土佐のダートグレード競走、第28回黒船賞・Jpn3は24日、高知競馬場の1400メートルで行われる。選考競走の黒潮スプリンターズCを制したウインザナドゥ(牡8歳、高知・打越勇厩舎)は、1998年の初代覇者のリバーセキトバ以来、28年ぶりの地元馬による勝利を目指す。

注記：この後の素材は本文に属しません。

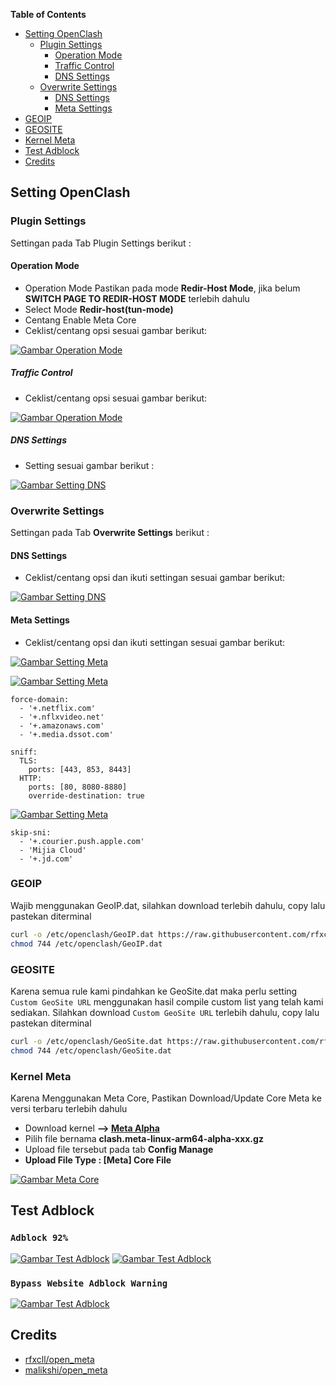 **Table of Contents**

- [Setting OpenClash](#setting-openclash)
  - [Plugin Settings](#plugin-settings)
    - [Operation Mode](#operation-mode)
    - [Traffic Control](#traffic-control)
    - [DNS Settings](#dns-settings)
  - [Overwrite Settings](#overwrite-settings)
    - [DNS Settings](#dns-settings)
    - [Meta Settings](#meta-settings)
- [GEOIP](#geoip)
- [GEOSITE](#geosite)
- [Kernel Meta](#kernel-meta)
- [Test Adblock](#test-adblock)
- [Credits](#credits)

## Setting OpenClash

### Plugin Settings

Settingan pada Tab Plugin Settings berikut :

#### Operation Mode

- Operation Mode Pastikan pada mode **Redir-Host Mode**, jika belum **SWITCH PAGE TO REDIR-HOST MODE** terlebih dahulu
- Select Mode **Redir-host(tun-mode)**
- Centang Enable Meta Core
- Ceklist/centang opsi sesuai gambar berikut:

[![Gambar Operation Mode](https://raw.githubusercontent.com/dantewrt/DanteWRT-Meta/main/images/operationmode.PNG "Operation Mode")](https://raw.githubusercontent.com/dantewrt/DanteWRT-Meta/main/images/operationmode.PNG)

##### Traffic Control

- Ceklist/centang opsi sesuai gambar berikut:

[![Gambar Operation Mode](https://raw.githubusercontent.com/dantewrt/DanteWRT-Meta/main/images/operationmode-2.PNG "Operation Mode")](https://raw.githubusercontent.com/dantewrt/DanteWRT-Meta/main/images/operationmode-2.PNG)

##### DNS Settings
- Setting sesuai gambar berikut :

[![Gambar Setting DNS](https://raw.githubusercontent.com/dantewrt/DanteWRT-Meta/main/images/dnssetting-1.PNG "Setting DNS")](https://raw.githubusercontent.com/dantewrt/DanteWRT-Meta/main/images/dnssetting-1.PNG)

### Overwrite Settings

Settingan pada Tab **Overwrite Settings** berikut :

#### DNS Settings

- Ceklist/centang opsi dan ikuti settingan sesuai gambar berikut:

[![Gambar Setting DNS](https://raw.githubusercontent.com/dantewrt/DanteWRT-Meta/main/images/dnssetting-2.PNG "Setting DNS")](https://raw.githubusercontent.com/dantewrt/DanteWRT-Meta/main/images/dnssetting-2.PNG)

#### Meta Settings

- Ceklist/centang opsi dan ikuti settingan sesuai gambar berikut:

[![Gambar Setting Meta](https://raw.githubusercontent.com/dantewrt/DanteWRT-Meta/main/images/metasetting-1.PNG "Setting Meta")](https://raw.githubusercontent.com/dantewrt/DanteWRT-Meta/main/images/metasetting-1.jpg)

[![Gambar Setting Meta](https://raw.githubusercontent.com/dantewrt/DanteWRT-Meta/main/images/metasetting-2.PNG "Setting Meta")](https://raw.githubusercontent.com/dantewrt/DanteWRT-Meta/main/images/metasetting-2.PNG)

```
force-domain:
  - '+.netflix.com'
  - '+.nflxvideo.net'
  - '+.amazonaws.com'
  - '+.media.dssot.com'
```

```
sniff:
  TLS:
    ports: [443, 853, 8443]
  HTTP:
    ports: [80, 8080-8880]
    override-destination: true
 ```
 
[![Gambar Setting Meta](https://raw.githubusercontent.com/dantewrt/DanteWRT-Meta/main/images/metasetting-3.PNG "Setting Meta")](https://raw.githubusercontent.com/dantewrt/DanteWRT-Meta/main/images/metasetting-3.PNG)

```
skip-sni:
  - '+.courier.push.apple.com'
  - 'Mijia Cloud'
  - '+.jd.com'
```
### GEOIP

Wajib menggunakan GeoIP.dat, silahkan download terlebih dahulu,
copy lalu pastekan diterminal

```sh
curl -o /etc/openclash/GeoIP.dat https://raw.githubusercontent.com/rfxcll/v2ray-rules-dat/release/GeoIP.dat
chmod 744 /etc/openclash/GeoIP.dat
```

### GEOSITE

Karena semua rule kami pindahkan ke GeoSite.dat maka perlu setting `Custom GeoSite URL` menggunakan hasil compile custom list yang telah kami sediakan.
Silahkan download `Custom GeoSite URL` terlebih dahulu,
copy lalu pastekan diterminal

```sh
curl -o /etc/openclash/GeoSite.dat https://raw.githubusercontent.com/rfxcll/v2ray-rules-dat/release/GeoSite.dat
chmod 744 /etc/openclash/GeoSite.dat
```

### Kernel Meta

Karena Menggunakan Meta Core, Pastikan Download/Update Core Meta ke versi terbaru terlebih dahulu

- Download kernel **--> [Meta Alpha](https://github.com/MetaCubeX/Clash.Meta/releases/tag/Prerelease-Alpha)**
- Pilih file bernama **clash.meta-linux-arm64-alpha-xxx.gz**
- Upload file tersebut pada tab **Config Manage**
- **Upload File Type : [Meta] Core File**

[![Gambar Meta Core](https://raw.githubusercontent.com/dantewrt/DanteWRT-Meta/main/images/metacore.PNG "Meta Core")](https://raw.githubusercontent.com/dantewrt/DanteWRT-Meta/main/images/metacore.PNG)

## Test Adblock

### `Adblock 92%`

[![Gambar Test Adblock](https://raw.githubusercontent.com/dantewrt/DanteWRT-Meta/main/images/adblock1.PNG "Meta Core")](https://raw.githubusercontent.com/dantewrt/DanteWRT-Meta/main/images/adblock1.PNG)
[![Gambar Test Adblock](https://raw.githubusercontent.com/dantewrt/DanteWRT-Meta/main/images/adblock2.PNG "Meta Core")](https://raw.githubusercontent.com/dantewrt/DanteWRT-Meta/main/images/adblock2.PNG)

### `Bypass Website Adblock Warning`

[![Gambar Test Adblock](https://raw.githubusercontent.com/dantewrt/DanteWRT-Meta/main/images/adblock3.PNG "Meta Core")](https://raw.githubusercontent.com/dantewrt/DanteWRT-Meta/main/images/adblock3.PNG)

## Credits

- [rfxcll/open_meta](https://github.com/rfxcll/open_meta)
- [malikshi/open_meta](https://github.com/malikshi/open_meta)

 選考競走を制したウインザナドゥが、春の大一番で巻き返しを図る。黒潮スプリンターズCではゴール前で力強く伸びて差し切り、3連勝で待望の重賞初制覇。打越勇調教師は「展開がうまくいった。ジョッキー(宮川実)がうまく乗ってくれた」と振り返る。22年の黒潮SCを制したイグナイター(兵庫)は連勝で黒船賞もV。本番に直結する前哨戦を制し、同馬への注目度は高まっていた。

 だが、前走の御厨人窟賞では出遅れが響いて10着と大敗。打越勇師は「ゲートで後肢を滑らせて、この馬のレースができませんでした。今回はスタートを決めて、どこまで頑張れるかですね」と反撃へ意欲を見せた。

 24年夏にJRAから移籍してきて高知で10勝。トレーナーは「そうそうたるメンバーがそろいましたが、応援してくれるファンのため、高知の代表として頑張りたい」と意気込みを示す。28年ぶりの高知所属馬によるVへ、吉原寛とのコンビで全力で強豪JRA勢に立ち向かう。

 ウインザナドゥ 父ハーツクライ、母コスモアクセス(父ロージズインメイ)。高知・打越勇児厩舎の牡8歳。北海道新冠町・コスモヴューファームの生産。通算43戦12勝(うちJRA22戦2勝)。総獲得賞金は6777万3000円(うちJRA3905万8000円)。主な勝ち鞍は黒潮スプリンターズC(26年)。馬主は(株)ウイン。